# Task goal:
From the listing below, retype exactly the line holding "If the tag is", the line holding "restart the input and output streams.", and the lines between them; skip everything else.

# Source records:
^^^^^^^^^^^^^^^^

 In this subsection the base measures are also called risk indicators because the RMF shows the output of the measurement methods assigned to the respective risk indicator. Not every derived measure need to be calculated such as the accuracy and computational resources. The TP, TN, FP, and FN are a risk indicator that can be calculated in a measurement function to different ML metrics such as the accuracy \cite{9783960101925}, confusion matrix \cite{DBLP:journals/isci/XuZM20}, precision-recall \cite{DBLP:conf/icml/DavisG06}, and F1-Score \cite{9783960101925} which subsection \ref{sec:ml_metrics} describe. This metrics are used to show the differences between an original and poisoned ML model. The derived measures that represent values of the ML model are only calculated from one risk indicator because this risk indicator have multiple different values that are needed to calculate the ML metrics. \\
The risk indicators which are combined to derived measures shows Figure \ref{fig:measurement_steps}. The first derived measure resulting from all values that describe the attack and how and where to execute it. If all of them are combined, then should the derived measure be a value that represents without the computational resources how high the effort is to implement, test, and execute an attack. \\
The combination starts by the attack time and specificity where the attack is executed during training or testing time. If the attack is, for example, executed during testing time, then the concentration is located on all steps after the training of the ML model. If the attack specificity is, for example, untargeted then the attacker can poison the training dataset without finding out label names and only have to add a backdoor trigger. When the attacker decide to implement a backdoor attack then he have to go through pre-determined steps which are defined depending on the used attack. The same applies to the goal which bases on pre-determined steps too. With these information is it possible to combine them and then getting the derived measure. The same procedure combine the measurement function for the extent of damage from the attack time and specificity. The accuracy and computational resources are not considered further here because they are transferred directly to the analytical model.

^^^^^^^^^^^^^^^^

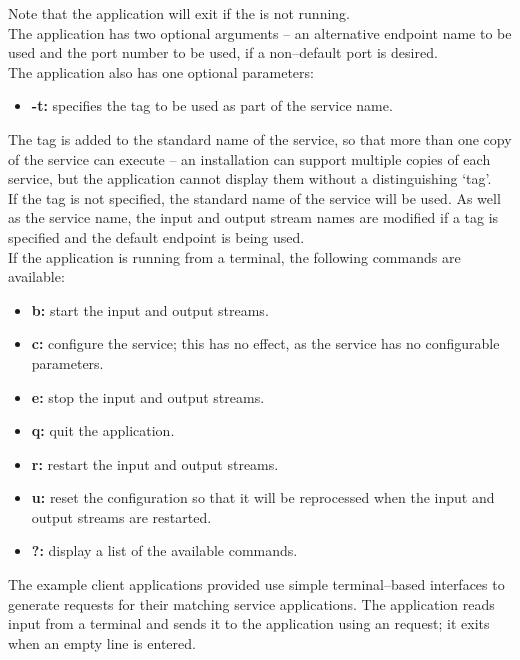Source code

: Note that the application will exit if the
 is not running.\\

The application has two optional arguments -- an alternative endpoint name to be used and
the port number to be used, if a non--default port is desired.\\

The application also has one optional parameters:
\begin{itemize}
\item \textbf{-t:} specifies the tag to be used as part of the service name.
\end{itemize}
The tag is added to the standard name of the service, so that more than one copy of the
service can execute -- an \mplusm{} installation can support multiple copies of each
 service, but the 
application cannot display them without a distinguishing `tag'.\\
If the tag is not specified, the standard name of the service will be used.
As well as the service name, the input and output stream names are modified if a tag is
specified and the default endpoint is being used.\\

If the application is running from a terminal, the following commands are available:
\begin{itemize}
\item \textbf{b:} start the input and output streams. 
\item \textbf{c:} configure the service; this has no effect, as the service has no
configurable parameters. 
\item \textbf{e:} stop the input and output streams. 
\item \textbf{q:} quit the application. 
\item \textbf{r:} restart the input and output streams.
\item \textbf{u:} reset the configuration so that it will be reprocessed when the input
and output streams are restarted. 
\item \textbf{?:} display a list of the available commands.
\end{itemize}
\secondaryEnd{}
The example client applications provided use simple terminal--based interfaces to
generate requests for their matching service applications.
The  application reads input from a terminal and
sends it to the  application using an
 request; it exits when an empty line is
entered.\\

^^^^^^^^^^^^^^^^

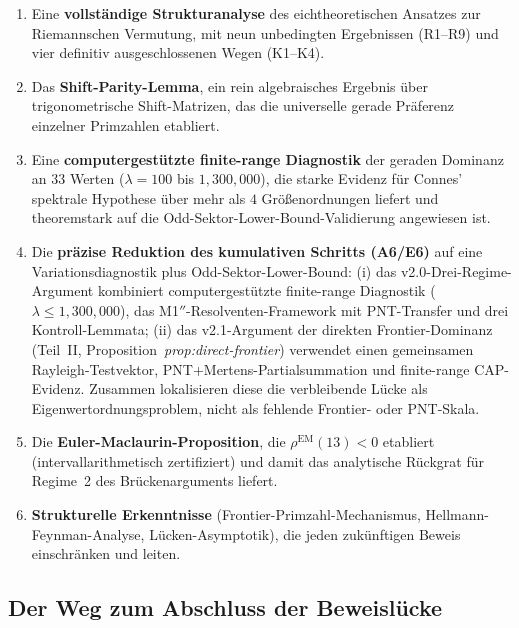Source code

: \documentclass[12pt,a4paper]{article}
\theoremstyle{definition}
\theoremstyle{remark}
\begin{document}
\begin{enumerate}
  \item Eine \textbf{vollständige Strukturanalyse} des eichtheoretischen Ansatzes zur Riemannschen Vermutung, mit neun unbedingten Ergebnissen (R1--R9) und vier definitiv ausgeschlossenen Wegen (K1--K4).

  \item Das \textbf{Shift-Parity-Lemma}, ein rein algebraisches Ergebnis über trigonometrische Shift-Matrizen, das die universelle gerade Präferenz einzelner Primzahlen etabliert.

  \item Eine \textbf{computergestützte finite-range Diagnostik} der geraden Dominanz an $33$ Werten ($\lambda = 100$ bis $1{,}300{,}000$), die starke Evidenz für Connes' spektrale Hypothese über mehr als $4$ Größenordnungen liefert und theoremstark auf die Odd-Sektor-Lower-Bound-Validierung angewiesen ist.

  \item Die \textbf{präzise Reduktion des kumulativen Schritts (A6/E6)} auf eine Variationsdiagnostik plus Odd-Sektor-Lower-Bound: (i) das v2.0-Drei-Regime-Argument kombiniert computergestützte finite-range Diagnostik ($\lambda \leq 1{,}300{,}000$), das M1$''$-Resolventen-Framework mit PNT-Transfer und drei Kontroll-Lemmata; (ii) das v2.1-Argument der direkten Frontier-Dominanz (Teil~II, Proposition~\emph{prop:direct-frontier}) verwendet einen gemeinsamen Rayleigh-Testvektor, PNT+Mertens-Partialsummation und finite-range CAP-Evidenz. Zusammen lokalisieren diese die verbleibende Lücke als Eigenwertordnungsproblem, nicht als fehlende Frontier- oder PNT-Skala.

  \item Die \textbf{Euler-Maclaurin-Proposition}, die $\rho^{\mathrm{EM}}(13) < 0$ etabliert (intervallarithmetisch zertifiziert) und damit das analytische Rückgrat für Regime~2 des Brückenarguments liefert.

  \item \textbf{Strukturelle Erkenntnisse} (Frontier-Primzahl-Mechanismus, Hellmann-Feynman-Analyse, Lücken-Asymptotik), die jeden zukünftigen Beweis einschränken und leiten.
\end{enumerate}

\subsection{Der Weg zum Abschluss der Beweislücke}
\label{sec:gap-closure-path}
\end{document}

^^^^^^^^^^^^^^^^

# Result below:
If the tag is not specified, the standard name of the service will be used.
As well as the service name, the input and output stream names are modified if a tag is
specified and the default endpoint is being used.\\

If the application is running from a terminal, the following commands are available:
\begin{itemize}
\item \textbf{b:} start the input and output streams. 
\item \textbf{c:} configure the service; this has no effect, as the service has no
configurable parameters. 
\item \textbf{e:} stop the input and output streams. 
\item \textbf{q:} quit the application. 
\item \textbf{r:} restart the input and output streams.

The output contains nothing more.